Issue 24, 2018

Identification and quantification of microplastics in table sea salts using micro-NIR imaging methods

Abstract

Microplastics have been one of the most serious environmental pollutants of concern over recent decades. These pollutants have been detected not only in the marine biota, but also in abiotic sea products such as sea salts, which might pose a threat to food safety. Although efficient methods for the analysis of microplastics in different matrices have been published, in many cases, part of the quantification protocol relies on counting by eye, which is inefficient and time consuming. In this study, a new method for the analysis of polyethylene terephthalate (PET) microplastics in table sea salts was developed.

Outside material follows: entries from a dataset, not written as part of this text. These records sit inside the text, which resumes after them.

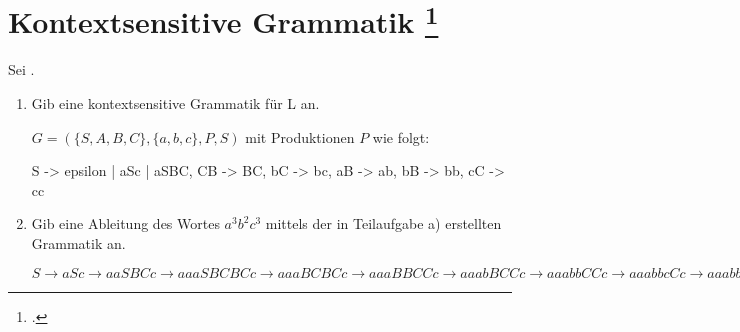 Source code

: \documentclass{lehramt-informatik-aufgabe}
\begin{document}
\section{Kontextsensitive Grammatik
\footcite{theo:ab:3}}

Sei .

\begin{enumerate}


\item Gib eine kontextsensitive Grammatik für L an.

\begin{liAntwort}
$G = (\{S, A, B, C\}, \{a, b, c\}, P, S)$ mit Produktionen $P$ wie
folgt:

\begin{liProduktionsRegeln}
S -> epsilon | aSc | aSBC,
CB -> BC,
bC -> bc,
aB -> ab,
bB -> bb,
cC -> cc
\end{liProduktionsRegeln}
\end{liAntwort}


\item Gib eine Ableitung des Wortes $a^3 b^2 c^3$ mittels der in
Teilaufgabe a) erstellten Grammatik an.

\begin{liAntwort}
$S
\rightarrow aSc
\rightarrow aaSBCc
\rightarrow aaaSBCBCc
\rightarrow aaaBCBCc
\rightarrow aaaBBCCc
\rightarrow aaabBCCc
\rightarrow aaabbCCc
\rightarrow aaabbcCc
\rightarrow aaabbccc
$
\end{liAntwort}
\end{enumerate}
\end{document}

After hydrogen peroxide (H2O2) pretreatment and filtration, the PET particles in vacuum-filtered retentates of table sea salts were imaged by micro-FT-NIR imaging and identified using spectral similarity methods including correlation coefficient mapping (CCM), spectral angle mapping (SAM) and Euclidean distance mapping (EDM) methods. The number of particles was acquired by a computer based automatic counting method. The results showed that, in most cases, the number of microplastics obtained by the automatic counting method was equal to that obtained by the counting by eye method, which proved that micro-NIR chemical imaging combined with chemometric methods can be an alternative way to identify and count the microplastics simultaneously. This method for detecting and quantifying PET microplastics in table sea salts could also be applied to other types of polymers in other environmental sample detection.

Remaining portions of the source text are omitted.